His widow, Pat, died in 1994, and his first wife Eleanor died in 2004.

== Accomplishments and legacy ==
- In 1955, Taft served on an American Meteorological Society committee that recommended that the society establish what eventually became their Seal of Approval for broadcast meteorologists.
- Taft served as a colonel in the Texas Air National Guard, and he was often referred to as "Colonel Taft" on the air, especially through the 1970s.
- In 1975, Taft was co-author of the book "Texas Weather" with fellow KXAS meteorologist Ron Godbey.
- In 1985, Taft testified as an expert witness on wind shear, which he identified as the cause of the crash of Delta Air Lines Flight 191 on August 2, 1985 at Dallas/Fort Worth International Airport.
- In 1989, Taft was named in the fictional Star Trek reference book "Worlds of the Federation" as the United Federation of Planets' Ambassador to planet Izar, which is home to a prominent meteorology institute.
- In September 2008, KXAS began awarding a Harold Taft Scholarship for undergraduate meteorology students in association with the Lone Star Emmy Educational Foundation.
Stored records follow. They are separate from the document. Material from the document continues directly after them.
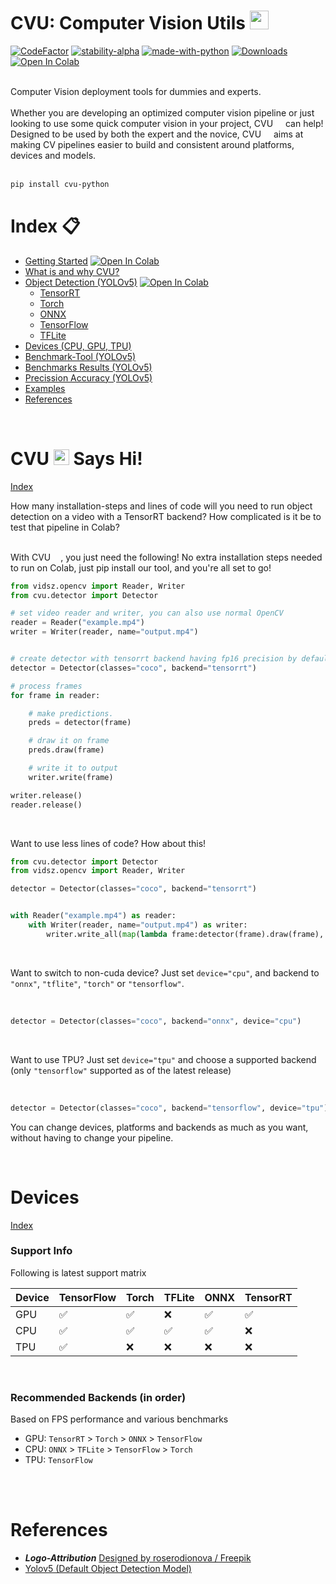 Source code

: # CVU: Computer Vision Utils <img src="https://raw.githubusercontent.com/BlueMirrors/cvu/master/static/logo.png" width="30"> 

[![CodeFactor](https://www.codefactor.io/repository/github/bluemirrors/cvu/badge?s=700eb6a402321377322a7f4c15ebf99055e0c299)](https://www.codefactor.io/repository/github/bluemirrors/cvu) [![stability-alpha](https://img.shields.io/badge/stability-alpha-f4d03f.svg)](https://github.com/mkenney/software-guides/blob/master/STABILITY-BADGES.md#alpha)
[![made-with-python](https://img.shields.io/badge/Made%20with-Python-1f425f.svg)](https://www.python.org/) [![Downloads](https://pepy.tech/badge/cvu-python)](https://pepy.tech/project/cvu-python) [![Open In Colab](https://colab.research.google.com/assets/colab-badge.svg)](https://colab.research.google.com/drive/1FvebFw40Bm0bUHWCgS0-iuYp8AKLIfSh?usp=sharing)


<br>
Computer Vision deployment tools for dummies and experts.<br><br>
Whether you are developing an optimized computer vision pipeline or just looking to use some quick computer vision in your project, CVU <img src="https://raw.githubusercontent.com/BlueMirrors/cvu/master/static/logo.png" width="12"> can help! Designed to be used by both the expert and the novice, CVU <img src="https://raw.githubusercontent.com/BlueMirrors/cvu/master/static/logo.png" width="12"> aims at making CV pipelines easier to build and consistent around platforms, devices and models.<br><br>



```bash
pip install cvu-python
```


# Index 📋

- [Getting Started](#cvu--says-hi) [![Open In Colab](https://colab.research.google.com/assets/colab-badge.svg)](https://colab.research.google.com/drive/1FvebFw40Bm0bUHWCgS0-iuYp8AKLIfSh?usp=sharing)
- [What is and why CVU?](https://github.com/BlueMirrors/cvu/wiki)
- [Object Detection (YOLOv5)](https://github.com/BlueMirrors/cvu/wiki/YOLOv5-object-detection) [![Open In Colab](https://colab.research.google.com/assets/colab-badge.svg)](https://colab.research.google.com/drive/1FvebFw40Bm0bUHWCgS0-iuYp8AKLIfSh?usp=sharing)
  - [TensorRT](https://github.com/BlueMirrors/cvu/wiki/YOLOv5-TensorRT)
  - [Torch](https://github.com/BlueMirrors/cvu/wiki/YOLOv5-Torch)
  - [ONNX](https://github.com/BlueMirrors/cvu/wiki/YOLOv5-ONNX)
  - [TensorFlow](https://github.com/BlueMirrors/cvu/wiki/YOLOv5-TensorFlow)
  - [TFLite](https://github.com/BlueMirrors/cvu/wiki/YOLOv5-TFLite)
- [Devices (CPU, GPU, TPU)](#devices)
- [Benchmark-Tool (YOLOv5)](https://github.com/BlueMirrors/cvu/wiki/Benchmark-tool)
- [Benchmarks Results (YOLOv5)](https://github.com/BlueMirrors/cvu/wiki/YOLOv5-benchmarking)
- [Precission Accuracy (YOLOv5)](https://github.com/BlueMirrors/cvu/wiki/YOLOv5-object-detection#precission-accuracy-yolov5)
- [Examples](https://github.com/BlueMirrors/cvu/tree/master/examples)
- [References](#references)

<br>

# CVU <img src="https://raw.githubusercontent.com/BlueMirrors/cvu/master/static/logo.png" width="25"> Says Hi!

[Index](#index-)


How many installation-steps and lines of code will you need to run object detection on a video with a TensorRT backend? How complicated is it be to test that pipeline in Colab?<br><br>

With CVU <img src="https://raw.githubusercontent.com/BlueMirrors/cvu/master/static/logo.png" width="12">, you just need the following! No extra installation steps needed to run on Colab, just pip install our tool, and you're all set to go!<br>

```python
from vidsz.opencv import Reader, Writer
from cvu.detector import Detector

# set video reader and writer, you can also use normal OpenCV
reader = Reader("example.mp4")
writer = Writer(reader, name="output.mp4")


# create detector with tensorrt backend having fp16 precision by default
detector = Detector(classes="coco", backend="tensorrt")

# process frames
for frame in reader:

    # make predictions.
    preds = detector(frame)

    # draw it on frame
    preds.draw(frame)

    # write it to output
    writer.write(frame)

writer.release()
reader.release()

```

<br>

Want to use less lines of code? How about this! <br>

```python
from cvu.detector import Detector
from vidsz.opencv import Reader, Writer

detector = Detector(classes="coco", backend="tensorrt")


with Reader("example.mp4") as reader:
    with Writer(reader, name="output.mp4") as writer:
        writer.write_all(map(lambda frame:detector(frame).draw(frame), reader))
```

<br>

Want to switch to non-cuda device? Just set `device="cpu"`, and backend to `"onnx"`, `"tflite"`, `"torch"` or `"tensorflow"`.

<br>

```python
detector = Detector(classes="coco", backend="onnx", device="cpu")
```

<br>

Want to use TPU? Just set `device="tpu"` and choose a supported backend (only `"tensorflow"` supported as of the latest release)

<br>

```python
detector = Detector(classes="coco", backend="tensorflow", device="tpu")
```

You can change devices, platforms and backends as much as you want, without having to change your pipeline.

<br>

# Devices

[Index](#index-)

### Support Info

Following is latest support matrix

| Device | TensorFlow | Torch | TFLite | ONNX | TensorRT |
| ------ | ---------- | ----- | ------ | ---- | -------- |
| GPU    | ✅         | ✅    | ❌     | ✅   | ✅       |
| CPU    | ✅         | ✅    | ✅     | ✅   | ❌       |
| TPU    | ✅         | ❌    | ❌     | ❌   | ❌       |

<br>

### Recommended Backends (in order)

Based on FPS performance and various benchmarks

- GPU: `TensorRT` > `Torch` > `ONNX` > `TensorFlow`
- CPU: `ONNX` > `TFLite` > `TensorFlow` > `Torch`
- TPU: `TensorFlow`

<br><br>

# References

- **_Logo-Attribution_**
  <a href="http://www.freepik.com">Designed by roserodionova / Freepik</a>
- [Yolov5 (Default Object Detection Model)](https://github.com/ultralytics/yolov5)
The awards were presented by his daughter Janice Taft Spooner and his oldest granddaughter Denise Spooner Buckner.
- In 2002 Harold Taft's 41-year record of "world's longest-serving TV meteorologist" was superseded by Canadian Dave Devall, who retired with 49 years of experience.
- As part of the opening of KXAS' new studio building in 2013, one of three conference rooms in the new building was named for Taft. The Taft Conference Room features a printed mural on one wall with various photo images of Taft from throughout his career with the station.
- At a ceremony held in June 2017, the Press Club of Dallas posthumously gave one of 13 'North Texas Legends' recognitions to Harold Taft; it marked the first time the Press Club had presented a recognition to a deceased person who had been active in the radio or TV community in the Dallas-Fort Worth area.